What is expected =>
The answer must be every line of the records below that holds the word "item".

---

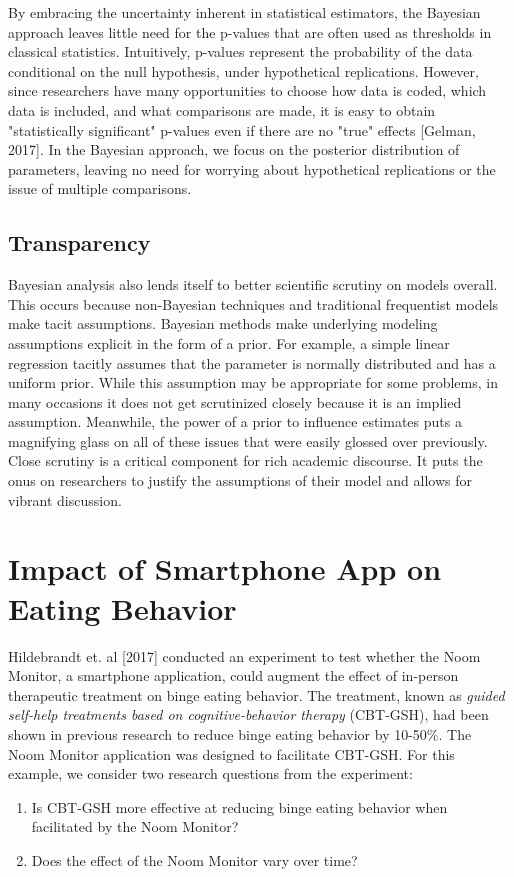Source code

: \documentclass{article}
\begin{document}
By embracing the uncertainty inherent in statistical estimators, the Bayesian approach leaves little need for the p-values that are often used as thresholds in classical statistics.  Intuitively, p-values represent the probability of the data conditional on the null hypothesis, under hypothetical replications.  However, since researchers have many opportunities to choose how data is coded, which data is included, and what comparisons are made, it is easy to obtain "statistically significant" p-values even if there are no "true" effects [Gelman, 2017].  In the Bayesian approach, we focus on the posterior distribution of parameters, leaving no need for worrying about hypothetical replications or the issue of multiple comparisons.

\subsection{Transparency}
Bayesian analysis also lends itself to better scientific scrutiny on models overall. This occurs because non-Bayesian techniques and traditional frequentist models make tacit assumptions. Bayesian methods make underlying modeling assumptions explicit in the form of a prior. For example, a simple linear regression tacitly assumes that the parameter is normally distributed and has a uniform prior. While this assumption may be appropriate for some problems, in many occasions it does not get scrutinized closely because it is an implied assumption. Meanwhile, the power of a prior to influence estimates puts a magnifying glass on all of these issues that were easily glossed over previously.  Close scrutiny is a critical component for rich academic discourse. It puts the onus on researchers to justify the assumptions of their model and allows for vibrant discussion. 

\section{Impact of Smartphone App on Eating Behavior}

Hildebrandt et. al [2017] conducted an experiment to test whether the Noom Monitor, a smartphone application, could augment the effect of in-person therapeutic treatment on binge eating behavior.  The treatment, known as \emph{guided self-help treatments based on cognitive-behavior therapy} (CBT-GSH), had been shown in previous research to reduce binge eating behavior by 10-50\%.  The Noom Monitor application was designed to facilitate CBT-GSH.  For this example, we consider two research questions from the experiment:
\begin{enumerate}
\item{Is CBT-GSH more effective at reducing binge eating behavior when facilitated by the Noom Monitor?}
\item{Does the effect of the Noom Monitor vary over time?}
\end{enumerate}
\end{document}
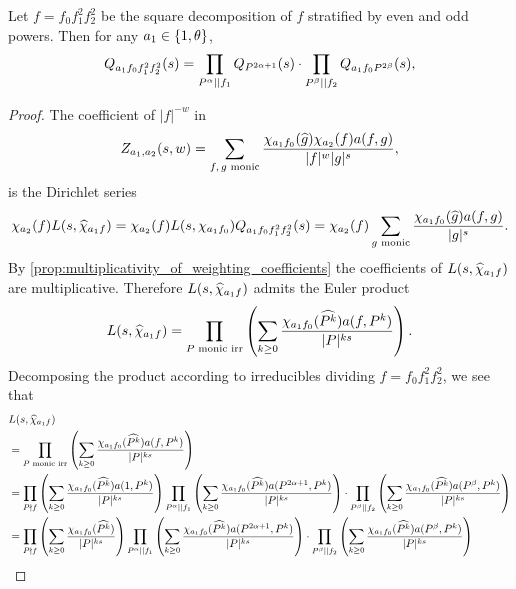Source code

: \documentclass[12pt,reqno,oneside]{amsart}
\begin{document}
    \begin{theorem}\label{thm:correction_polynomial_Euler_product}
        Let $f = f_{0}f_{1}^{2}f_{2}^{2}$ be the square decomposition of $f$ stratified by even and odd powers. Then for any $a_{1} \in \{1,\theta\}$,
        \[
            Q_{a_{1}f_{0}f_{1}^{2}f_{2}^{2}}(s) = \prod_{P^{\alpha} \mid\mid f_{1}}Q_{P^{2\alpha+1}}(s) \cdot \prod_{P^{\beta} \mid\mid f_{2}}Q_{a_{1}f_{0}P^{2\beta}}(s),
        \]
    \end{theorem}
    \begin{proof}
        The coefficient of $|f|^{-w}$ in
        \[
            Z_{a_{1},a_{2}}(s,w) = \sum_{\text{$f,g$ monic}}\frac{\chi_{a_{1}f_{0}}(\widehat{g})\chi_{a_{2}}(f)a(f,g)}{|f|^{w}|g|^{s}},
        \]
        is the Dirichlet series
        \[
            \chi_{a_{2}}(f)L(s,\widehat{\chi}_{a_{1}f}) = \chi_{a_{2}}(f)L(s,\chi_{a_{1}f_{0}})Q_{a_{1}f_{0}f_{1}^{2}f_{2}^{2}}(s) = \chi_{a_{2}}(f)\sum_{\text{$g$ monic}}\frac{\chi_{a_{1}f_{0}}(\widehat{g})a(f,g)}{|g|^{s}}.
        \]
        By \cref{prop:multiplicativity_of_weighting_coefficients} the coefficients of $L(s,\widehat{\chi}_{a_{1}f})$ are multiplicative. Therefore $L(s,\widehat{\chi}_{a_{1}f})$ admits the Euler product
        \[
            L(s,\widehat{\chi}_{a_{1}f}) = \prod_{\text{$P$ monic irr}}\left(\sum_{k \ge 0}\frac{\chi_{a_{1}f_{0}}(\widehat{P^{k}})a(f,P^{k})}{|P|^{ks}}\right).
        \]
        Decomposing the product according to irreducibles dividing $f = f_{0}f_{1}^{2}f_{2}^{2}$, we see that
        \begin{align*}
            & L(s,\what{\chi}_{a_{1}f}) \\
            &= \prod_{\text{$P$ monic irr}}\left(\sum_{k \ge 0}\frac{\chi_{a_{1}f_{0}}(\what{P^{k}})a(f,P^{k})}{|P|^{ks}}\right) \\
            &= \prod_{P \nmid f}\left(\sum_{k \ge 0}\frac{\chi_{a_{1}f_{0}}(\what{P^{k}})a(1,P^{k})}{|P|^{ks}}\right)\prod_{P^{\a} \mid\mid f_{1}}\left(\sum_{k \ge 0}\frac{\chi_{a_{1}f_{0}}(\what{P^{k}})a(P^{2\a+1},P^{k})}{|P|^{ks}}\right) \cdot \prod_{P^{\b} \mid\mid f_{2}}\left(\sum_{k \ge 0}\frac{\chi_{a_{1}f_{0}}(\what{P^{k}})a(P^{\b},P^{k})}{|P|^{ks}}\right) \\
            &= \prod_{P \nmid f}\left(\sum_{k \ge 0}\frac{\chi_{a_{1}f_{0}}(\what{P^{k}})}{|P|^{ks}}\right)\prod_{P^{\a} \mid\mid f_{1}}\left(\sum_{k \ge 0}\frac{\chi_{a_{1}f_{0}}(\what{P^{k}})a(P^{2\a+1},P^{k})}{|P|^{ks}}\right) \cdot \prod_{P^{\b} \mid\mid f_{2}}\left(\sum_{k \ge 0}\frac{\chi_{a_{1}f_{0}}(\what{P^{k}})a(P^{\b},P^{k})}{|P|^{ks}}\right) \\

\end{align*}
\end{proof}
\end{document}
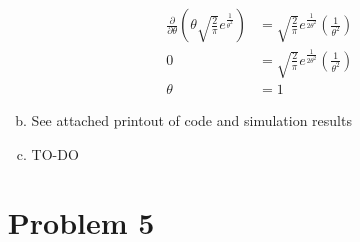 \documentclass[11pt]{article}
\begin{document}
\begin{enumerate}[(a)]
\begin{enumerate}[(a)]
\begin{align*}
      \frac{\partial}{\partial \theta} \left( \theta
      \sqrt{\frac{2}{\pi}} e^{\frac{1}{\theta^2}}\right) &= \sqrt{\frac{2}{\pi}}
                                                           e^{\frac{1}{2\theta^2}}
                                                           \left(
                                                           \frac{1}{\theta^2}
                                                           \right) \\
      0 &= \sqrt{\frac{2}{\pi}} e^{\frac{1}{2\theta^2}} \left(
          \frac{1}{\theta^2} \right) \\
      \theta &= 1
    \end{align*}
\newpage
  \item See attached printout of code and simulation results
\newpage

  \item TO-DO

\end{enumerate}

\section*{Problem 5}


\end{enumerate}
\end{document}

---

Task solution =>
\item{Is CBT-GSH more effective at reducing binge eating behavior when facilitated by the Noom Monitor?}
\item{Does the effect of the Noom Monitor vary over time?}
  \item See attached printout of code and simulation results
  \item TO-DO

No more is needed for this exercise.